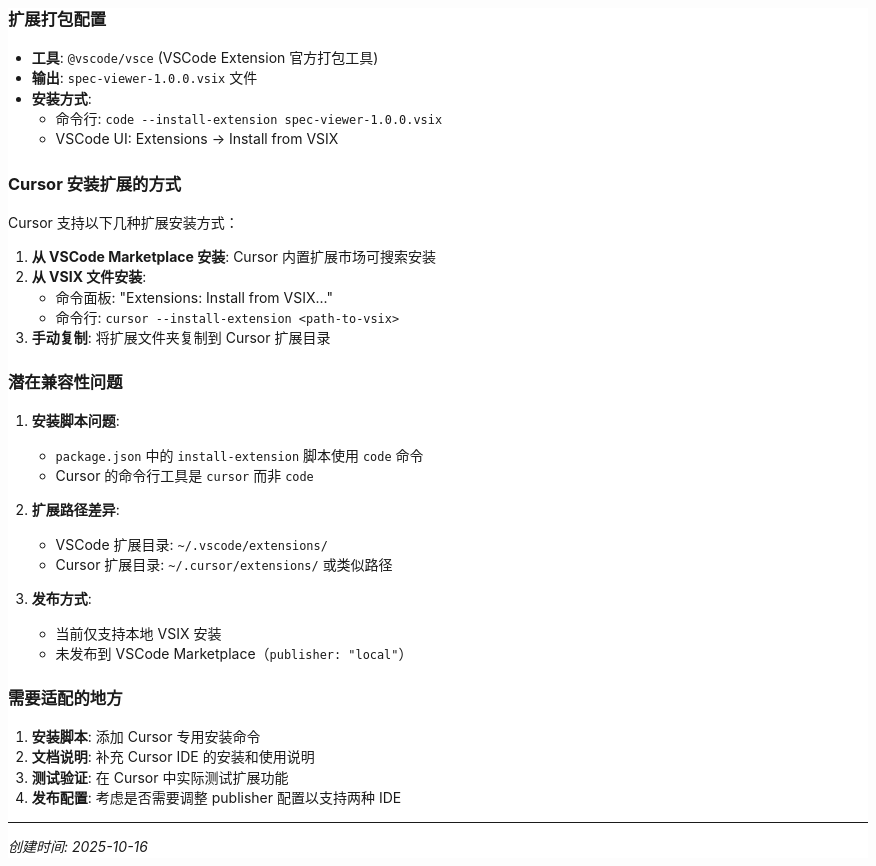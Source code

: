 ### 扩展打包配置
- **工具**: `@vscode/vsce` (VSCode Extension 官方打包工具)
- **输出**: `spec-viewer-1.0.0.vsix` 文件
- **安装方式**: 
  - 命令行: `code --install-extension spec-viewer-1.0.0.vsix`
  - VSCode UI: Extensions → Install from VSIX

### Cursor 安装扩展的方式
Cursor 支持以下几种扩展安装方式：
1. **从 VSCode Marketplace 安装**: Cursor 内置扩展市场可搜索安装
2. **从 VSIX 文件安装**: 
   - 命令面板: "Extensions: Install from VSIX..."
   - 命令行: `cursor --install-extension <path-to-vsix>`
3. **手动复制**: 将扩展文件夹复制到 Cursor 扩展目录

### 潜在兼容性问题
1. **安装脚本问题**:
   - `package.json` 中的 `install-extension` 脚本使用 `code` 命令
   - Cursor 的命令行工具是 `cursor` 而非 `code`
   
2. **扩展路径差异**:
   - VSCode 扩展目录: `~/.vscode/extensions/`
   - Cursor 扩展目录: `~/.cursor/extensions/` 或类似路径

3. **发布方式**:
   - 当前仅支持本地 VSIX 安装
   - 未发布到 VSCode Marketplace（`publisher: "local"`）

### 需要适配的地方
1. **安装脚本**: 添加 Cursor 专用安装命令
2. **文档说明**: 补充 Cursor IDE 的安装和使用说明
3. **测试验证**: 在 Cursor 中实际测试扩展功能
4. **发布配置**: 考虑是否需要调整 publisher 配置以支持两种 IDE

---
*创建时间: 2025-10-16*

■ ■ ■

**Assignment**
In the lines above, spot each one that contains the word "publisher" and copy it.

**Task result**
   - 未发布到 VSCode Marketplace（`publisher: "local"`）
4. **发布配置**: 考虑是否需要调整 publisher 配置以支持两种 IDE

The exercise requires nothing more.